In this addictively readable book, Steven Hyden opens with a story that most music nerds our age (Hyden, born in 1977, and me, born in 1976) know well.

It’s the story of having your head cracked open like an egg by classic rock radio back in the day. Where did I hear “Baba O’Riley” and “Stairway to Heaven” for the first time? I couldn’t tell you for sure, but I’m fine with giving the credit to KZPS, the classic rock station in Dallas when I was a teenager. My sources at Google tell me that it’s a country station now, but once upon a time it was the spot in my city for Jethro Tull and Lynyrd Skynyrd and Peter Frampton all splattered together on the same canvas each day. Everything that Hyden writes here about his hometown station WAPL applies to KZPS. He was in Wisconsin and I was in Texas, but we were both listening to same damn thing.

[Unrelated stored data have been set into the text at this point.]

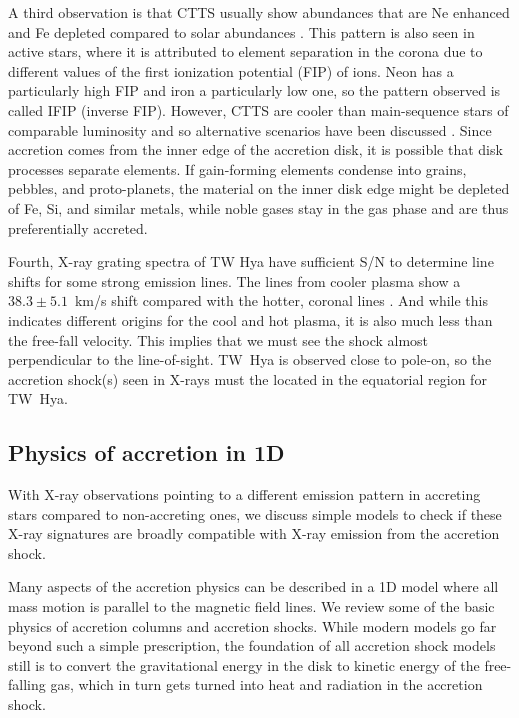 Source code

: \documentclass[graybox, nosecnum]{svmult}
\begin{document}
A third observation is that CTTS usually show abundances that are Ne enhanced and Fe depleted compared to solar abundances \citep{Stelzer_2004}. This pattern is also seen in active stars, where it is attributed to element separation in the corona due to different values of the first ionization potential (FIP) of ions. Neon has a particularly high FIP and iron a particularly low one, so the pattern observed is called IFIP (inverse FIP). However, CTTS are cooler than main-sequence stars of comparable luminosity and so alternative scenarios have been discussed \citep{Drake_2005}. Since accretion comes from the inner edge of the accretion disk, it is possible that disk processes separate elements. If gain-forming elements condense into grains, pebbles, and proto-planets, the material on the inner disk edge might be depleted of Fe, Si, and similar metals, while noble gases stay in the gas phase and are thus preferentially accreted. 

Fourth, X-ray grating spectra of TW Hya have sufficient S/N to determine  line shifts for some strong emission lines. The lines from cooler plasma show a $38.3 \pm 5.1$~km/s shift compared with the hotter, coronal lines \cite{2017A&A...607A..14A}. And while this indicates different origins for the cool and hot plasma, it is also much less than the free-fall velocity. This implies that we must see the shock almost perpendicular to the line-of-sight. TW~Hya is observed close to pole-on, so the accretion shock(s) seen in X-rays must the located in the equatorial region for TW~Hya.




\subsection{Physics of accretion in 1D}
\label{sect:accretionphysics}
With X-ray observations pointing to a different emission pattern in accreting stars compared to non-accreting ones, we discuss simple models to check if these X-ray signatures are broadly compatible with X-ray emission from the accretion shock.

Many aspects of the accretion physics can be described in a 1D model where all mass motion is parallel to the magnetic field lines. We review some of the basic physics of accretion columns and accretion shocks. While modern models go far beyond such a simple prescription, the foundation of all accretion shock models still is to convert the gravitational energy in the disk to kinetic energy of the free-falling gas, which in turn gets turned into heat and radiation in the accretion shock.
\end{document}
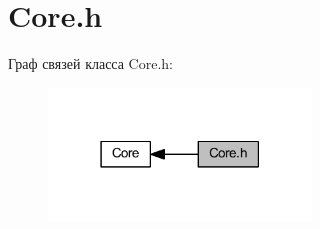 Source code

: \hypertarget{group__coreh}{}\section{Core.\+h}
\label{group__coreh}
Граф связей класса Core.\+h\+:
\nopagebreak
\begin{figure}[H]
\begin{center}
\leavevmode
\includegraphics[width=198pt]{group__coreh}
\end{center}
\end{figure}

Hyden captures youthful discovery and how something as simple as a standard radio playlist of classic hits (that are new to a kid) can inspire lifelong curiosity. When music becomes more than mere audio wallpaper for you and becomes a place to go, a location as real to you as anything on a map, you eventually get interested in other places to go. When you like Pink Floyd’s radio standards, you might graduate to their albums. From there, the real freaks will dig into Floyd’s roots and contemporaries and maybe even explore later bands who picked up the baton. This can get messy, but when you’re a music nerd, you enjoy that.

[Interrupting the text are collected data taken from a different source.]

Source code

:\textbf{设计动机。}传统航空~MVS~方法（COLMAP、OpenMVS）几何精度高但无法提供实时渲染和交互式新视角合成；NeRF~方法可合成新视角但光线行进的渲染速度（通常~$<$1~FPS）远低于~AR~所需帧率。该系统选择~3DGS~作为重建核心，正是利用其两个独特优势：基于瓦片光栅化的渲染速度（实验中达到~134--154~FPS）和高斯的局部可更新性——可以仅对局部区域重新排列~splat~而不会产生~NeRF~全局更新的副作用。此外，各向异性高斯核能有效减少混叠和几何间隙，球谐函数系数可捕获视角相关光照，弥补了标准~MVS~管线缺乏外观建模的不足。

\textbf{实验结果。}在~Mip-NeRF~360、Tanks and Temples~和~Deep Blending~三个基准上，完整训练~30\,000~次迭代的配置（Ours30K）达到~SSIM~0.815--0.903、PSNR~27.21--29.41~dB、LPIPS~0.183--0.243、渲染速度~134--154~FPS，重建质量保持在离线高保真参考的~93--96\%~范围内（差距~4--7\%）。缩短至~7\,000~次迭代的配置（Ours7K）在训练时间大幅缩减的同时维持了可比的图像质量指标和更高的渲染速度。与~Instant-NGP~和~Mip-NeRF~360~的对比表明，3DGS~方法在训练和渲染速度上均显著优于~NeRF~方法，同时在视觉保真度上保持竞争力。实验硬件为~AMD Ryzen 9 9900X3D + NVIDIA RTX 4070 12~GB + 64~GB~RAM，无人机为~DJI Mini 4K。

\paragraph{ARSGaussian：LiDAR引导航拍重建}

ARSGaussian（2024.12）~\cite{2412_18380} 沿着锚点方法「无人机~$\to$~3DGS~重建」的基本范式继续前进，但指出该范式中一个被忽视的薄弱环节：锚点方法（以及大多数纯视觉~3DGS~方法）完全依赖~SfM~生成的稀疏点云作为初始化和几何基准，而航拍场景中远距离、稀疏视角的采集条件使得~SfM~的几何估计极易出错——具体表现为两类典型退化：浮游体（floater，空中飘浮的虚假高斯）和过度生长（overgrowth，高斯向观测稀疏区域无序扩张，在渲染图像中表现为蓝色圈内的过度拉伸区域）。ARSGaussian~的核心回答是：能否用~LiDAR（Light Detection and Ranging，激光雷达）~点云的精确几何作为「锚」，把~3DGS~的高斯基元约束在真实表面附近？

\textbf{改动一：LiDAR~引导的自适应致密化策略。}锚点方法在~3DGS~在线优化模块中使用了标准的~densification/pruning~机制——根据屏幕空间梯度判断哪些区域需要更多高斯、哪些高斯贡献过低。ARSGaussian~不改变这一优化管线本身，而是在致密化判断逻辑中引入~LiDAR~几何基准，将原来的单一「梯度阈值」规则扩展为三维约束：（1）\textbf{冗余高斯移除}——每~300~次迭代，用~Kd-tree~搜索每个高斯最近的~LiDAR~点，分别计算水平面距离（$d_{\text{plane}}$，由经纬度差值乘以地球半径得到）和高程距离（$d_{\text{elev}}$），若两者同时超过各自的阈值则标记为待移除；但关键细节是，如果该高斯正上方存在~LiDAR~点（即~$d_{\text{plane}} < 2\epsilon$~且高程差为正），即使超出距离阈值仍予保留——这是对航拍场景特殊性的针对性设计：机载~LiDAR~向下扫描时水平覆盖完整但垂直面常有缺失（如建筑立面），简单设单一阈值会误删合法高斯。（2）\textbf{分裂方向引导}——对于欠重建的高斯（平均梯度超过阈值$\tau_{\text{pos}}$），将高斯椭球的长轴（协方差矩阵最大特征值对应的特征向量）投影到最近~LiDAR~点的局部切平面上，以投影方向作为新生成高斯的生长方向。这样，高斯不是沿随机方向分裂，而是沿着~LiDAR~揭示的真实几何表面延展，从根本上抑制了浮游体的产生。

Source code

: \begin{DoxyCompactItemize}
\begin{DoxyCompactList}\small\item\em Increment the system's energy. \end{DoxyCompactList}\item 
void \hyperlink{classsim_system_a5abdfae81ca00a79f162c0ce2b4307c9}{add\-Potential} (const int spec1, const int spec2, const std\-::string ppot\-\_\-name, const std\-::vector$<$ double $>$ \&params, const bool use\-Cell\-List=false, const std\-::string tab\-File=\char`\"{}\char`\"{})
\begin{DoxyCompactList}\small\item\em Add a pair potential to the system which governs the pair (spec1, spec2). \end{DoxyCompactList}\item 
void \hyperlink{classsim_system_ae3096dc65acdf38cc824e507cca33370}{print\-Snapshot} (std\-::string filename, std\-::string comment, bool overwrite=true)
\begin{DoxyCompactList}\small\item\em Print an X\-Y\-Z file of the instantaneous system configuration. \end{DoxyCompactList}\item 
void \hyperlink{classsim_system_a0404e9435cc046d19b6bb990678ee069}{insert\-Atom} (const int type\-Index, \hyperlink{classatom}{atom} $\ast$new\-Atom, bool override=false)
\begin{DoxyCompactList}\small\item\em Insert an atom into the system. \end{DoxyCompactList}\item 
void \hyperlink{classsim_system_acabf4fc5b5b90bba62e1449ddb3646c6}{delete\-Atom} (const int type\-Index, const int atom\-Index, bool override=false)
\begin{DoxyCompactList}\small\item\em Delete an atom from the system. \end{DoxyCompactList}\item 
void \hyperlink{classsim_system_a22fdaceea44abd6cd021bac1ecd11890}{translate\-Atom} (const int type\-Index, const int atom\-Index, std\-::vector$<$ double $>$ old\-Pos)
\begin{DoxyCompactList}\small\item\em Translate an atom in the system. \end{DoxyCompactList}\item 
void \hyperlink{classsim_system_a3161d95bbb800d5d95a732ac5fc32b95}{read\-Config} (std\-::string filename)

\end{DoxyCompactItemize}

Still, this book’s meat is its examination of the present day. When Hyden expends several pages on appreciation for the likes of Led Zeppelin, The Grateful Dead, AC/DC, and Black Sabbath (and a lot more), his impressions simultaneously reflect the young man’s awe and the seasoned culture critic’s head for analysis. When he writes about the past, the present always burns at the edges.